**Exercise brief:** The expected output is a copy of every line in the records with the string "government".
BEGIN Data extracts
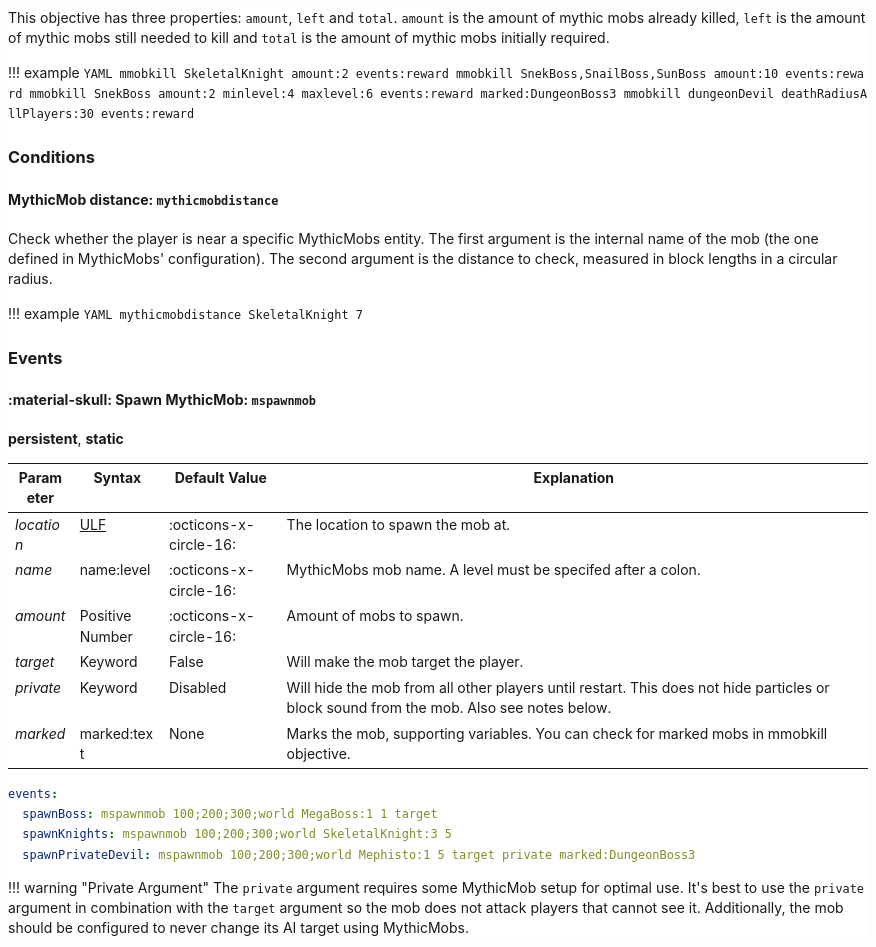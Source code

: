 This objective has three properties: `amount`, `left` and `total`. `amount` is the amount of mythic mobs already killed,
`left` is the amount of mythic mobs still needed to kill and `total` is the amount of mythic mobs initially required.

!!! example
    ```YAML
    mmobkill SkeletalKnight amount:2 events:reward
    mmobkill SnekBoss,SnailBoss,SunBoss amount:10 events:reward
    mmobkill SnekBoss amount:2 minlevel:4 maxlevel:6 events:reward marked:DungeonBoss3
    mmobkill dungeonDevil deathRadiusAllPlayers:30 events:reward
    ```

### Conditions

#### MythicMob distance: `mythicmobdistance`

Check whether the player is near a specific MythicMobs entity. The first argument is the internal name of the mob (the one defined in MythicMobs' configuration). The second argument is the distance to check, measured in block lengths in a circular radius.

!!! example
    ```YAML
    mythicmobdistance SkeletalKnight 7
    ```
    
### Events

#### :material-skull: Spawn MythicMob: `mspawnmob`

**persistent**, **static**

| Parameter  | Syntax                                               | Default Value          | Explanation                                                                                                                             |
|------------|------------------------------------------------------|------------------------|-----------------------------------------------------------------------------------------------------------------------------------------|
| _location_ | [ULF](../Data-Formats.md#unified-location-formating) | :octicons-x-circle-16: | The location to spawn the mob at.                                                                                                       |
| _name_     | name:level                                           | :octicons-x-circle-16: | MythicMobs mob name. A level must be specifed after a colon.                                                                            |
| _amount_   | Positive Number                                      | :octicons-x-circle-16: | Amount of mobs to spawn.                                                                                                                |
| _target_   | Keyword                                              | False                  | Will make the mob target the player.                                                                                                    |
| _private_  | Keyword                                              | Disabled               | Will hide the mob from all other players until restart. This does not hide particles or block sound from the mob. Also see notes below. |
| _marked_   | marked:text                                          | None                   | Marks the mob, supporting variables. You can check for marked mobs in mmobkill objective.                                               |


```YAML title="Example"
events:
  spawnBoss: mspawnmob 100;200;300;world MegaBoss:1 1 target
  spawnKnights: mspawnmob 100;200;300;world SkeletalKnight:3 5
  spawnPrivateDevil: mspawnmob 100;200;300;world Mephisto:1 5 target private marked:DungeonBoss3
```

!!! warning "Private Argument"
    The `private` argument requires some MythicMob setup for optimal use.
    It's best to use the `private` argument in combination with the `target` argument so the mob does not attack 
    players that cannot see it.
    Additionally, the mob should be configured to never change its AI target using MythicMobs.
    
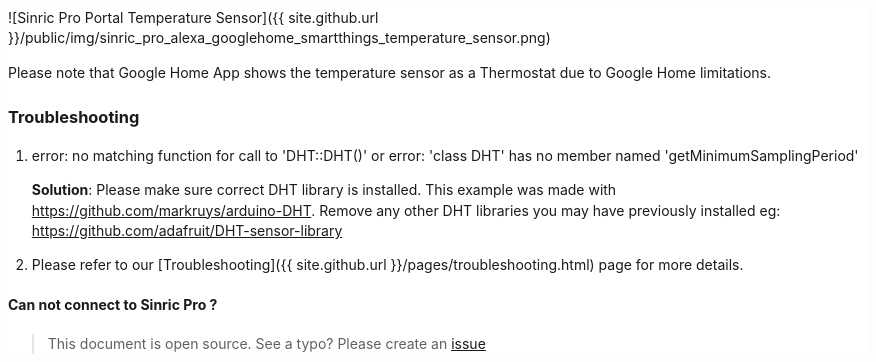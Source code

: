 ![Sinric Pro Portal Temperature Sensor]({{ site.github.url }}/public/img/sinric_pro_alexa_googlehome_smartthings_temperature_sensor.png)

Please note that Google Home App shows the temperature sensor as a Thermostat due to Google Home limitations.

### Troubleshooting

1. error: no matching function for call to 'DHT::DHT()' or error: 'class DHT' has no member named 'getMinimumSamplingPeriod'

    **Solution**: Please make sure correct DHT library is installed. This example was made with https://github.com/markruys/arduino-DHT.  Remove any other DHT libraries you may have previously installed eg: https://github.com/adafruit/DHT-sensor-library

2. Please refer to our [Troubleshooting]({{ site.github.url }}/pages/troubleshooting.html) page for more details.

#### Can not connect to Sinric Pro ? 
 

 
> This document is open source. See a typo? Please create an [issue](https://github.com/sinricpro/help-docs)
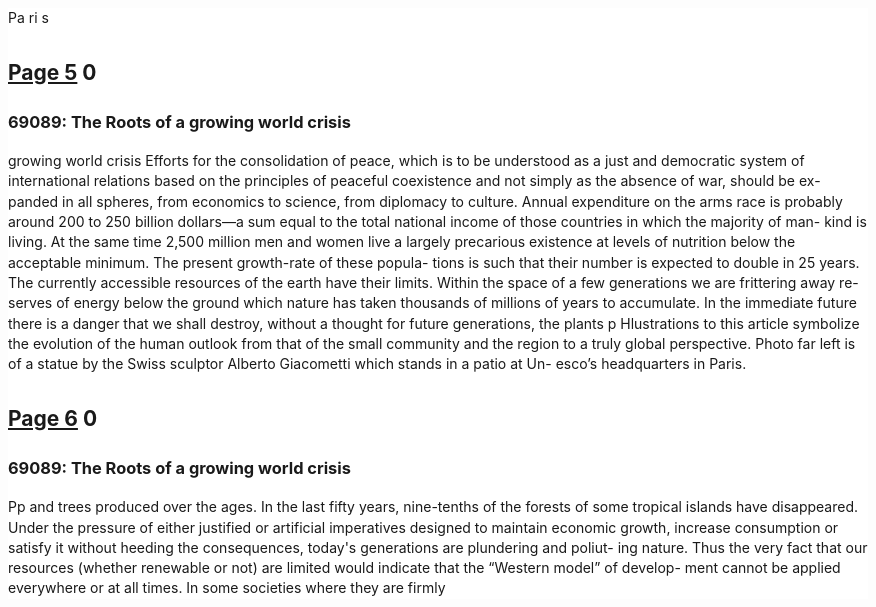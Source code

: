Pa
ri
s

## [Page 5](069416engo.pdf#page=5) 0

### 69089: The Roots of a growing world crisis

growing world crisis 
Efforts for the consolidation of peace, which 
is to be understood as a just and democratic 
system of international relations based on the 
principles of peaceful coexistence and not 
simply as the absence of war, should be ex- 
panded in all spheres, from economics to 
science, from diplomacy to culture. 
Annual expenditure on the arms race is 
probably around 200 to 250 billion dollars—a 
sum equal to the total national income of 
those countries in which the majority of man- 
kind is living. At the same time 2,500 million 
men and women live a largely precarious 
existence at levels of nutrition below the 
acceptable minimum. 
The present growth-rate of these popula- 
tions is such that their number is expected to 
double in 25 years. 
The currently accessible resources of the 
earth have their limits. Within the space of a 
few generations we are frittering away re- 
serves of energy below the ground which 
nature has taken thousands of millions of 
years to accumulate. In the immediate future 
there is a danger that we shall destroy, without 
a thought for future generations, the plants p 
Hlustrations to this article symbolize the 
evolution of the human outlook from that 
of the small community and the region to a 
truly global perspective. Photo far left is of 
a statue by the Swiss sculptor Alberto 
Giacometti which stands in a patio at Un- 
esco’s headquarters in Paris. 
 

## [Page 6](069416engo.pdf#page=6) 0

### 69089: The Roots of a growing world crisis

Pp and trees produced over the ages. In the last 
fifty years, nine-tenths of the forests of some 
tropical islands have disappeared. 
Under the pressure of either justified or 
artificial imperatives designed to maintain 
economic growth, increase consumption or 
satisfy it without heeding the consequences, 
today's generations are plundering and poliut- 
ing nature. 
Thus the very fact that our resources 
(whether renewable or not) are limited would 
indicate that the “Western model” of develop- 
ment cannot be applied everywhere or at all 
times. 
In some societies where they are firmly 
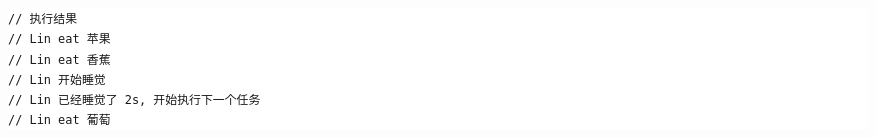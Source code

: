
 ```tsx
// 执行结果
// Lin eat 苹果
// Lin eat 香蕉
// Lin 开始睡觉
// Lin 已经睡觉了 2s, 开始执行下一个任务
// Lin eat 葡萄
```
END Data extracts
BEGIN Data extracts
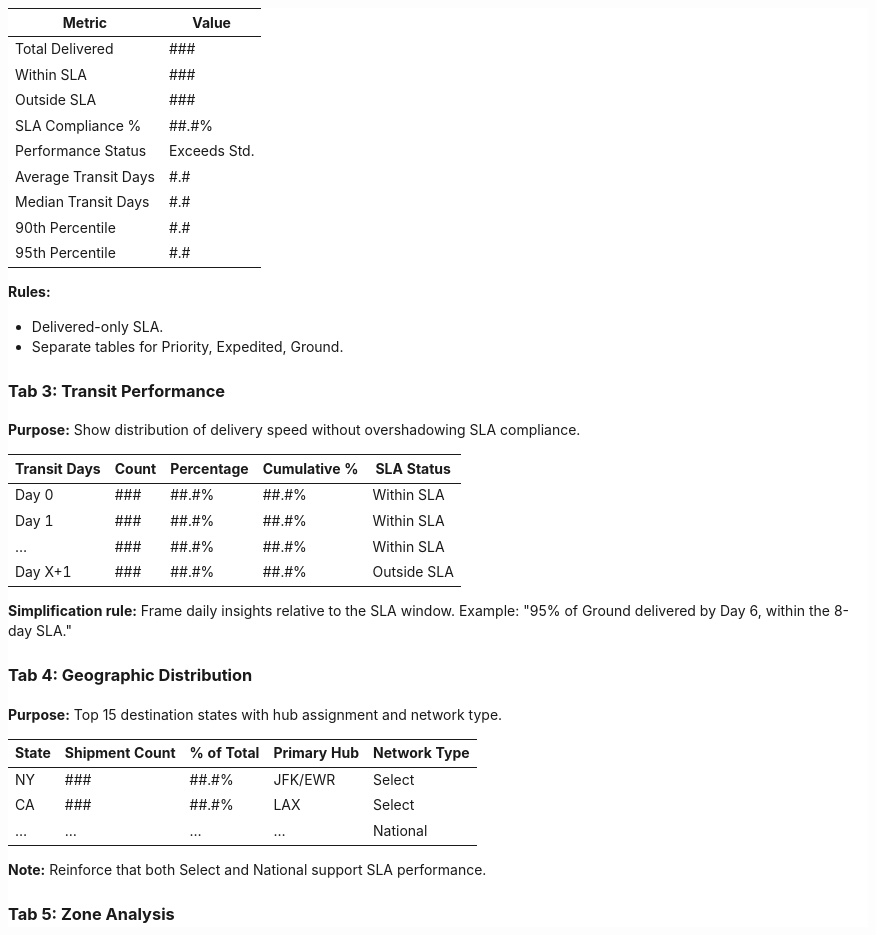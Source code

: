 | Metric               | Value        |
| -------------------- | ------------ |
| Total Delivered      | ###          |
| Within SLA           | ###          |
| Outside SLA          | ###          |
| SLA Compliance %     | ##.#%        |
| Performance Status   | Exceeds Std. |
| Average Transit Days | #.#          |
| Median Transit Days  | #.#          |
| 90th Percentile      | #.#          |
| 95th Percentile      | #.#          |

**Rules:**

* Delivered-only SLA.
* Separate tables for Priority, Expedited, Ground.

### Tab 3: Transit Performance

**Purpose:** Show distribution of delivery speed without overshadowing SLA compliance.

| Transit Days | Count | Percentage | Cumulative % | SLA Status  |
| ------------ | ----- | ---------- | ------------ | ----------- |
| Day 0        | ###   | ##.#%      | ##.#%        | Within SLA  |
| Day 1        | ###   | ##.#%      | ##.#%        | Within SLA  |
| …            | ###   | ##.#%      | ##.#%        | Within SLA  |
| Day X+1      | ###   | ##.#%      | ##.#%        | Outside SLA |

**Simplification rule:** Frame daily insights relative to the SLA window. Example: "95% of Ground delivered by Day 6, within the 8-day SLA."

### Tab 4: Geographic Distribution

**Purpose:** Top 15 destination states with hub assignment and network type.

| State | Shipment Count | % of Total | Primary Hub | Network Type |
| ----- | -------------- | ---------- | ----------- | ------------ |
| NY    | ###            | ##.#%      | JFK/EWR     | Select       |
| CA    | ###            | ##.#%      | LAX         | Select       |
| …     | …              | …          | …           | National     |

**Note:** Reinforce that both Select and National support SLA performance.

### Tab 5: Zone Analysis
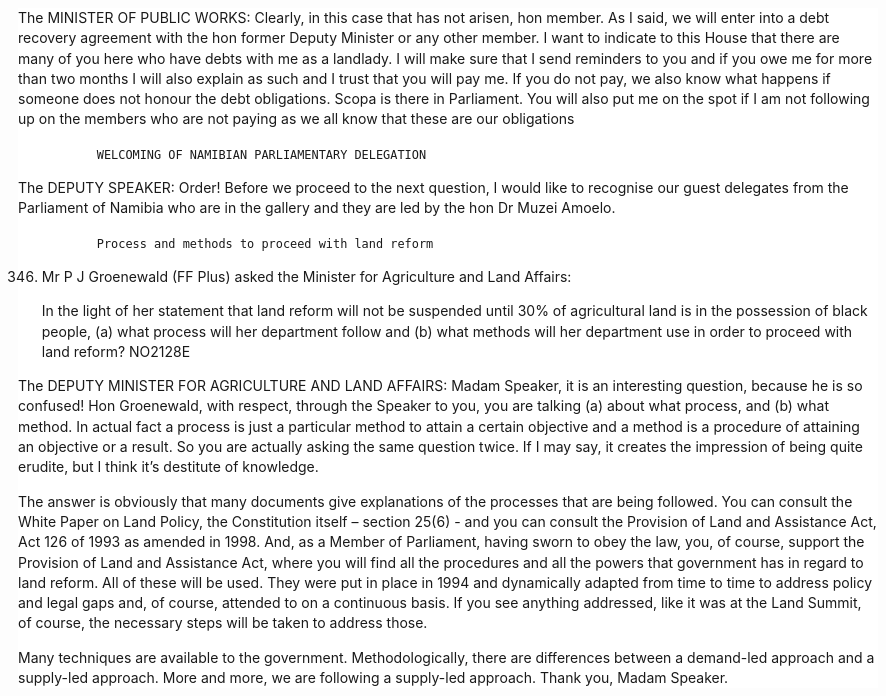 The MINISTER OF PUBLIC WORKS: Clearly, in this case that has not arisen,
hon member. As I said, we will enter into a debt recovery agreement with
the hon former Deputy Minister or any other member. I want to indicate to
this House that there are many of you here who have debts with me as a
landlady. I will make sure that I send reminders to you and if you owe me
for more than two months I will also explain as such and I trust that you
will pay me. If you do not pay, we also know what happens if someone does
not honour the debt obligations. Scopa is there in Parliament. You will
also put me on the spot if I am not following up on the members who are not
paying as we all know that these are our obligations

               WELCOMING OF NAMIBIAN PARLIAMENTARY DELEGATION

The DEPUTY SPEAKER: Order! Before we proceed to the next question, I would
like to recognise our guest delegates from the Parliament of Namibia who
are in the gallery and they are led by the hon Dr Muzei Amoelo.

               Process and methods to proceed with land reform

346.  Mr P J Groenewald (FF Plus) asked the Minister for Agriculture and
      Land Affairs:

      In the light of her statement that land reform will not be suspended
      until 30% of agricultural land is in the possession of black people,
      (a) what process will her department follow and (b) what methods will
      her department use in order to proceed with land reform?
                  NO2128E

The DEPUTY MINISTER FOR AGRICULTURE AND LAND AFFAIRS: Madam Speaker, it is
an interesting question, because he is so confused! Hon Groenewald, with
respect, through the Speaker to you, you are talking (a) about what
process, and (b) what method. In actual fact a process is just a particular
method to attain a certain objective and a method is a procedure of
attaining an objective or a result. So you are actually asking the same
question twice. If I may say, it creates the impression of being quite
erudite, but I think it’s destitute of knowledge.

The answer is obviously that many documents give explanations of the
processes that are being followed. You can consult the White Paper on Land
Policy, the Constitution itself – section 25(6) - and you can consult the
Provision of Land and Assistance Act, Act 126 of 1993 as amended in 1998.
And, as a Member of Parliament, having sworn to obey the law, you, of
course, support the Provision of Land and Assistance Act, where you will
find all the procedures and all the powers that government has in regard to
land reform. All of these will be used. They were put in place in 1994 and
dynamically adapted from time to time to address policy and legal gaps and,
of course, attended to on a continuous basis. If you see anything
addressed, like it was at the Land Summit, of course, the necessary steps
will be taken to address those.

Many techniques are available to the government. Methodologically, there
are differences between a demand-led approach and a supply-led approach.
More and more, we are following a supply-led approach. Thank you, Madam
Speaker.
END Data extracts
BEGIN Data extracts
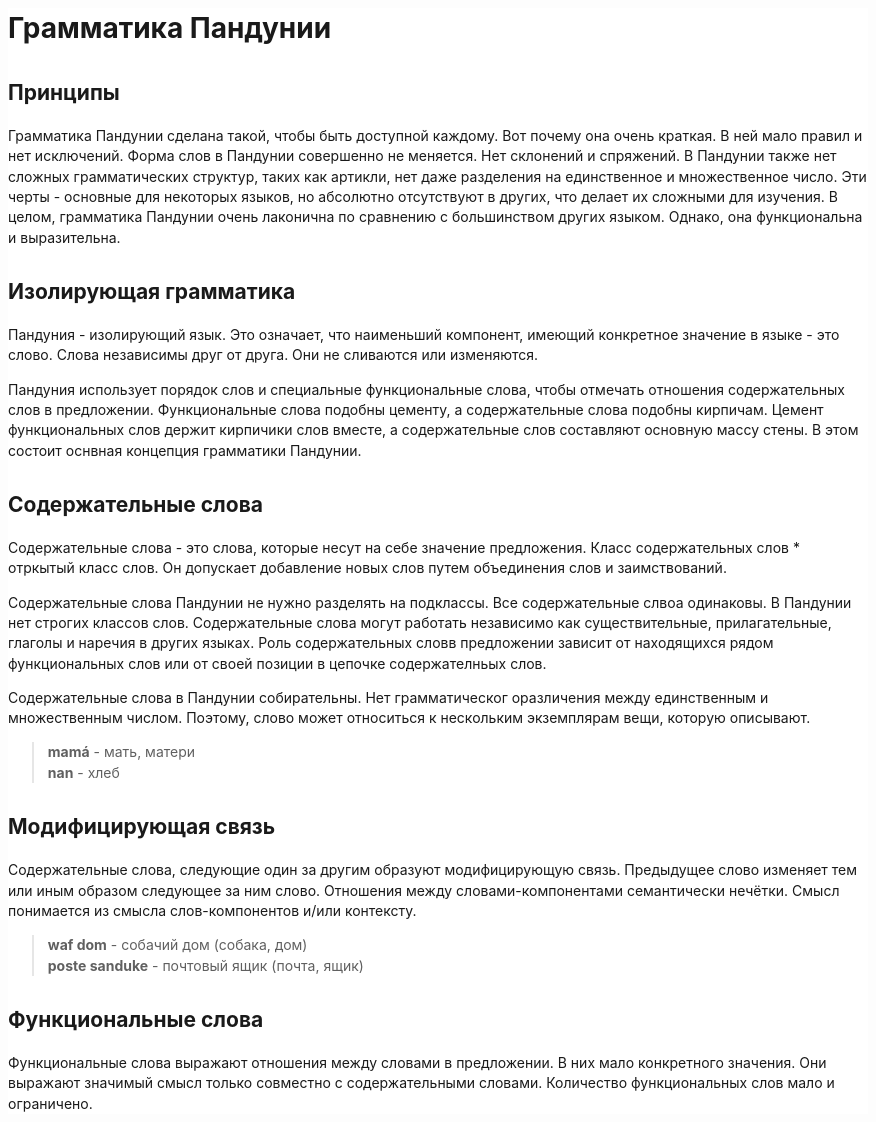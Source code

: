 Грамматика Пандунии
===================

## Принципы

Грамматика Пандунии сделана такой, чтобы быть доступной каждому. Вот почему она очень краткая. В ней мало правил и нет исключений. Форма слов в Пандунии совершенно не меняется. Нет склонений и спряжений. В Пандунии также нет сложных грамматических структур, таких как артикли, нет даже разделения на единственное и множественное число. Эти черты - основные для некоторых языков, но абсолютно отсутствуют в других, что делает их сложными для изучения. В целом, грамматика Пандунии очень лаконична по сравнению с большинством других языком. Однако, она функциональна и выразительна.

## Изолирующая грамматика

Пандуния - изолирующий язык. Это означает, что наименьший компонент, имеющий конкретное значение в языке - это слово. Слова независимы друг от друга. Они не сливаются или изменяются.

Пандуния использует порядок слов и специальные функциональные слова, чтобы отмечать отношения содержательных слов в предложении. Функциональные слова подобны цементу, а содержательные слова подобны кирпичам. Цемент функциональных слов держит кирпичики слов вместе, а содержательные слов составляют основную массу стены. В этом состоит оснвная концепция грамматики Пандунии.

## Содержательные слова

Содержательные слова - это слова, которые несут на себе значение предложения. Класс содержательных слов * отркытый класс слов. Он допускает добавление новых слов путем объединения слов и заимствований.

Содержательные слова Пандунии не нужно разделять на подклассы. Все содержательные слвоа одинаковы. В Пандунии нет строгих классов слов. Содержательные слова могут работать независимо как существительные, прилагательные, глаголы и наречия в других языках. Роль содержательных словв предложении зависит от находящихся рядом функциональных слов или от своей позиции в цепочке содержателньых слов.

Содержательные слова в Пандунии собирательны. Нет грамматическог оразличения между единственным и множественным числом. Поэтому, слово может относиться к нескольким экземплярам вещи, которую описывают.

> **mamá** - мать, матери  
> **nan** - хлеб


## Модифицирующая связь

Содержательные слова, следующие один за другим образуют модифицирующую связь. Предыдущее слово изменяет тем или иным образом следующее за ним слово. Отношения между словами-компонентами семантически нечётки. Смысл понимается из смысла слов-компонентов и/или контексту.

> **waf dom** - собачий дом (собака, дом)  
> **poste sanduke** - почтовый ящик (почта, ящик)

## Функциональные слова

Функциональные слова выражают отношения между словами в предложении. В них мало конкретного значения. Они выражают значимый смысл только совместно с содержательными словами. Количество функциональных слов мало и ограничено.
END Data extracts
**Expected answer:**
find all the procedures and all the powers that government has in regard to
Many techniques are available to the government. Methodologically, there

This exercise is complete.